On Thu, Nov 9, 2023 at 9:25 PM Vladimir Makarov <vmaka...@redhat.com> wrote:
>
>
> On 11/7/23 22:47, Lehua Ding wrote:
> >
> > Lehua Ding (7):
> >    ira: Refactor the handling of register conflicts to make it more
> >      general
> >    ira: Add live_subreg problem and apply to ira pass
> >    ira: Support subreg live range track
> >    ira: Support subreg copy
> >    ira: Add all nregs >= 2 pseudos to tracke subreg list
> >    lra: Apply live_subreg df_problem to lra pass
> >    lra: Support subreg live range track and conflict detect
> >
> Thank you very much for addressing subreg RA.  It is a big work.  I
> wanted to address this long time ago but have no time to do this by myself.
>
> I tried to evaluate your patches on x86-64 (i7-9700k) release mode GCC.
> I used -O3 for SPEC2017 compilation.
>
> Here are the results:
>
>                 baseline baseline(+patches)
> specint2017:  8.51 vs 8.58 (+0.8%)
> specfp2017:   21.1 vs 21.1 (+0%)
> compile time: 2426.41s vs 2580.58s (+6.4%)
>
> Spec2017 average code size change: -0.07%
>
> Improving specint by 0.8% is impressive for me.
>
> Unfortunately, it is achieved by decreasing compilation speed by 6.4%
> (although on smaller benchmark I saw only 3% slowdown). I don't know how
> but we should mitigate this speed degradation.  May be we can find a hot
> spot in the new code (but I think it is not a linear search pointed by
> Richard Biener as the object vectors most probably contain 1-2 elements)
> and this code spot can be improved, or we could use this only for
> -O3/fast, or the code can be function or target dependent.
>
> I also find GCC consumes more memory with the patches. May be it can be
> improved too (although I am not sure about this).

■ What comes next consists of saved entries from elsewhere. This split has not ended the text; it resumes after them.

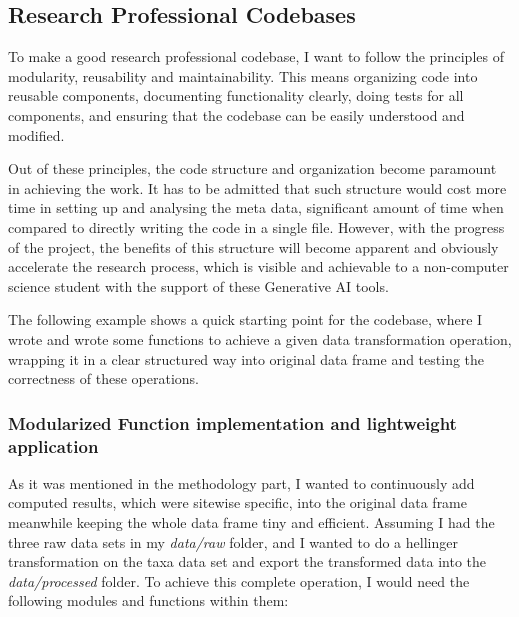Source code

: \subsection{Research Professional Codebases}
To make a good research professional codebase, I want to follow the principles of modularity, reusability and maintainability.
This means organizing code into reusable components, documenting functionality clearly, 
doing tests for all components, and ensuring that the codebase can be easily understood and modified.

Out of these principles, the code structure and organization become paramount in achieving the work.
It has to be admitted that such structure would cost more time in setting up and analysing 
the meta data, significant amount of time when compared to directly writing the code in a single 
file. However, with the progress of the project, the benefits of this structure will become apparent
and obviously accelerate the research process, which is visible and achievable to
a non-computer science student with the support of these Generative AI tools.

The following example shows a quick starting point for the codebase, where I wrote
and wrote some functions to achieve a given data transformation operation, wrapping
it in a clear structured way into original data frame and testing the correctness 
of these operations. 

\subsubsection{Modularized Function implementation and lightweight application}

As it was mentioned in the methodology part, I wanted to continuously add computed 
results, which were sitewise specific, into the original data frame meanwhile
keeping the whole data frame tiny and efficient. Assuming I had the three raw data sets in my
\textit{data/raw} folder, and I wanted to do a hellinger transformation on the
taxa data set and export the transformed data into the \textit{data/processed} folder.
To achieve this complete operation, I would need the following modules and functions within them:

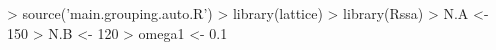 \begin{CodeChunk}
\begin{CodeInput}


> source('main.grouping.auto.R')
> library(lattice)
> library(Rssa)
> N.A <- 150
> N.B <- 120
> omega1 <- 0.1
\end{CodeInput}

\end{CodeChunk}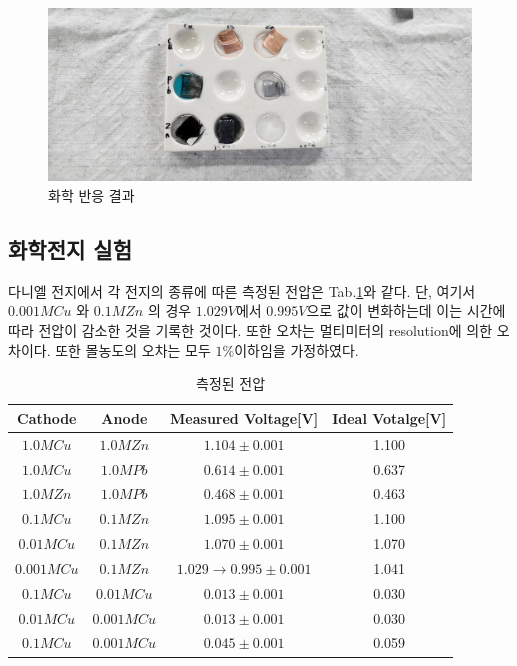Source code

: \documentclass[%
 reprint,
 amsmath,amssymb,
 aps,
]{revtex4-2}
\begin{document}
\begin{figure}[htbp]
	\includegraphics[angle=90, width = 0.95\linewidth]{ChemREAC.png}%
	\caption{\label{fig:ChemREAC}화학 반응 결과}
\end{figure}

\subsection{\label{sec:level2}화학전지 실험}
다니엘 전지에서 각 전지의 종류에 따른 측정된 전압은 Tab.\ref{tab:chemvol}와 같다. 단, 여기서 $0.001M Cu$ 와 $0.1M Zn$ 의 경우 $1.029V$에서 $0.995V$으로 값이 변화하는데 이는 시간에 따라 전압이 감소한 것을 기록한 것이다. 또한 오차는 멀티미터의 resolution에 의한 오차이다. 또한 몰농도의 오차는 모두 $1\%$이하임을 가정하였다.
\begin{table}[]
\begin{tabular}{c|c|c|c} \hline \hline
 Cathode & Anode & Measured Voltage[V] & Ideal Votalge[V] \\ \hline
$1.0M Cu$ & $1.0M Zn$ & $1.104\pm0.001$ & 1.100 \\ \hline
$1.0M Cu$ & $1.0M Pb$ & $0.614\pm0.001$ & 0.637 \\  \hline
$1.0M Zn$ & $1.0M Pb$ & $0.468\pm0.001$ & 0.463 \\ \hline
$0.1M Cu$ & $0.1M Zn$ & $1.095\pm0.001$ & 1.100 \\ \hline
$0.01M Cu$ & $0.1M Zn$ & $1.070\pm0.001$ & 1.070 \\ \hline
$0.001M Cu$ & $0.1M Zn$ & $1.029 \rightarrow 0.995\pm0.001$ & 1.041 \\ \hline
$0.1M Cu$ & $0.01M Cu$ & $0.013\pm0.001$ & 0.030\\ \hline
$0.01M Cu$ & $0.001M Cu$ & $0.013\pm0.001$ & 0.030 \\ \hline
$0.1M Cu$ & $0.001M Cu$ & $0.045\pm0.001$ & 0.059 \\ \hline \hline 
\end{tabular}
\caption{\label{tab:chemvol}측정된 전압}
\end{table}
\end{document}
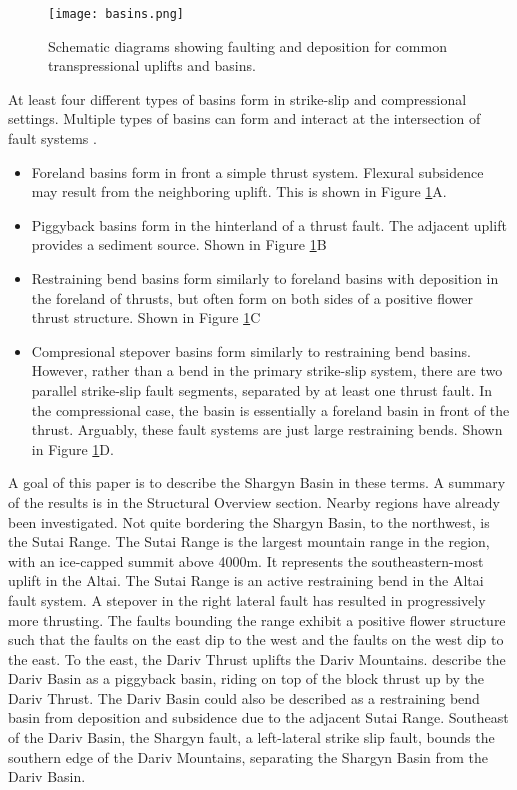 \documentclass[10pt,a4paper]{article}
\begin{document}
	
\begin{figure}[h!]
  \centering
  \texttt{[image: basins.png]}
  \caption{Schematic diagrams showing faulting and deposition for common transpressional uplifts and basins.}
  \label{basintypes}
\end{figure}

At least four different types of basins form in strike-slip and compressional settings. Multiple types of basins can form and interact at the intersection of fault systems \citep{Busby1995}.
\begin{itemize}
	\item Foreland basins form in front a simple thrust system. Flexural subsidence may result from the neighboring uplift. This is shown in Figure \ref{basintypes}A. 
	\item Piggyback basins form in the hinterland of a thrust fault. The adjacent uplift provides a sediment source. Shown in Figure \ref{basintypes}B
	\item Restraining bend basins form similarly to foreland basins with deposition in the foreland of thrusts, but often form on both sides of a positive flower thrust structure. Shown in Figure \ref{basintypes}C
	\item Compresional stepover basins form similarly to restraining bend basins. However, rather than a bend in the primary strike-slip system, there are two parallel strike-slip fault segments, separated by at least one thrust fault. In the compressional case, the basin is essentially a foreland basin in front of the thrust. Arguably, these fault systems are just large restraining bends. Shown in Figure \ref{basintypes}D.
\end{itemize}

	A goal of this paper is to describe the Shargyn Basin in these terms. A summary of the results is in the Structural Overview section. Nearby regions have already been investigated. Not quite bordering the Shargyn Basin, to the northwest, is the Sutai Range. The Sutai Range is the largest mountain range in the region, with an ice-capped summit above 4000m. It represents the southeastern-most uplift in the Altai. The Sutai Range is an active restraining bend in the Altai fault system\citep{Cunningham2003}\citep{Howard2006}. A stepover in the right lateral fault has resulted in progressively more thrusting. The faults bounding the range exhibit a positive flower structure such that the faults on the east dip to the west and the faults on the west dip to the east\citep{Cunningham2003}. To the east, the Dariv Thrust uplifts the Dariv Mountains. \citet{Howard2006} describe the Dariv Basin as a piggyback basin, riding on top of the block thrust up by the Dariv Thrust. The Dariv Basin could also be described as a restraining bend basin from deposition and subsidence due to the adjacent Sutai Range. Southeast of the Dariv Basin, the Shargyn fault, a left-lateral strike slip fault, bounds the southern edge of the Dariv Mountains, separating the Shargyn Basin from the Dariv Basin.
\end{document}
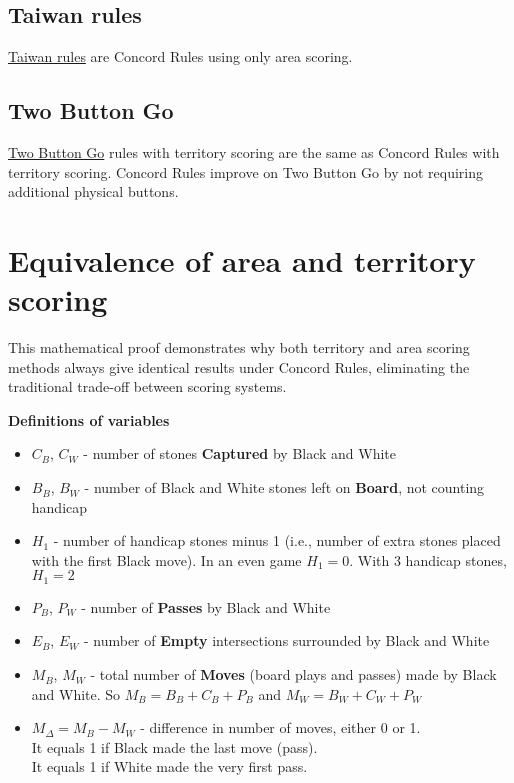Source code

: \documentclass[11pt]{article}
\begin{document}
\subsection*{Taiwan rules}
\href{https://senseis.xmp.net/?TaiwanRules}{Taiwan rules} are Concord Rules using only area scoring.

\subsection*{Two Button Go}
\href{https://senseis.xmp.net/?TwoButtonGo}{Two Button Go} rules with territory scoring are the same as Concord Rules with territory scoring.
Concord Rules improve on Two Button Go by not requiring additional physical buttons.


\newpage
\section*{Equivalence of area and territory scoring}

This mathematical proof demonstrates why both territory and area scoring methods always give identical results under Concord Rules, eliminating the traditional trade-off between scoring systems.

\textbf{Definitions of variables}

\begin{itemize}
\item $C_B$, $C_W$ - number of stones \textbf{Captured} by Black and White
\item $B_B$, $B_W$ - number of Black and White stones left on \textbf{Board}, not counting handicap
\item $H_1$ - number of handicap stones minus 1 (i.e., number of extra stones placed with the first Black move).
In an even game $H_1 = 0$. With 3 handicap stones, $H_1 = 2$
\item $P_B$, $P_W$ - number of \textbf{Passes} by Black and White
\item $E_B$, $E_W$ - number of \textbf{Empty} intersections surrounded by Black and White
\item $M_B$, $M_W$ - total number of \textbf{Moves} (board plays and passes) made by Black and White.
So $M_B = B_B + C_B + P_B$ and $M_W = B_W + C_W + P_W$
\item $M_\Delta = M_B - M_W$ - difference in number of moves, either 0 or 1. \\
It equals 1 if Black made the last move (pass).\\
It equals 1 if White made the very first pass.
\end{itemize}
\end{document}
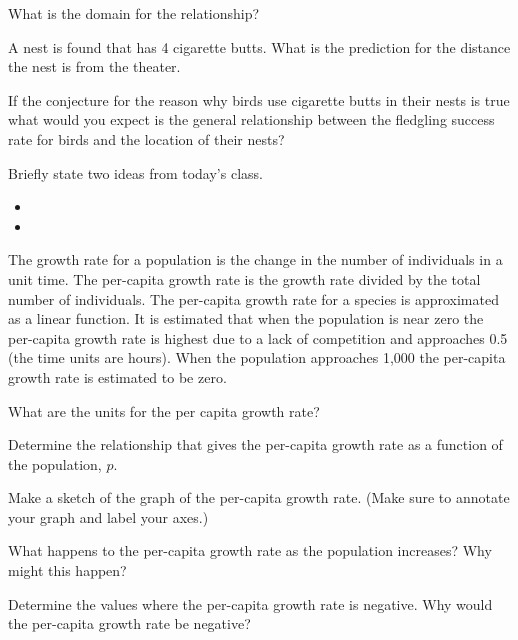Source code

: \begin{problem}
\begin{subproblem}
    \vfill
    \vfill
    \vfill

  \item What is the domain for the relationship?
    \vfill
  \item A nest is found that has 4 cigarette butts. What is the
    prediction for the distance the nest is from the theater.
    \vfill
  \item If the conjecture for the reason why birds use cigarette butts
    in their nests is true what would you expect is the general
    relationship between the fledgling success rate for birds and the
    location of their nests?
  \end{subproblem}


\end{problem}

\postClass

\begin{problem}
\item Briefly state two ideas from today's class.
  \begin{itemize}
  \item
  \item
  \end{itemize}
\item The growth rate for a population is the change in the number of individuals
  in a unit time. The per-capita growth rate is the growth rate divided by
  the total number of individuals.
  The per-capita growth rate for a species is approximated as a
  linear function. It is estimated that when the population is near
  zero the per-capita growth rate is highest due to a lack of
  competition and approaches 0.5 (the time units are hours). When the
  population approaches 1,000 the per-capita growth rate is estimated
  to be zero.
  \begin{subproblem}
    \item What are the units for the per capita growth rate?
    \item Determine the relationship that gives the per-capita growth
      rate as a function of the population, $p$.
    \item Make a sketch of the graph of the per-capita growth
      rate. (Make sure to annotate your graph and label your axes.)
    \item What happens to the per-capita growth rate as the population
      increases? Why might this happen?
    \item Determine the values where the per-capita growth rate is
      negative. Why would the per-capita growth rate be negative?
  \end{subproblem}
\end{problem}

Note I think it's important that this can be disabled by default for -O1
which we recommend when you feed GCC with large machine-generated
code which is also where I guess you'll find the effect is way worse.

That includes disabling the memory usage side-effect which I guess might
be hard given you grow generic data structures.

> I'll start to review the patches on the next week.  I don't expect that
> I'll find something serious to reject the patches but again we should
> work on mitigation of the compilation speed problem.  We can fill a new
> PR for this and resolve the problem during the release cycle.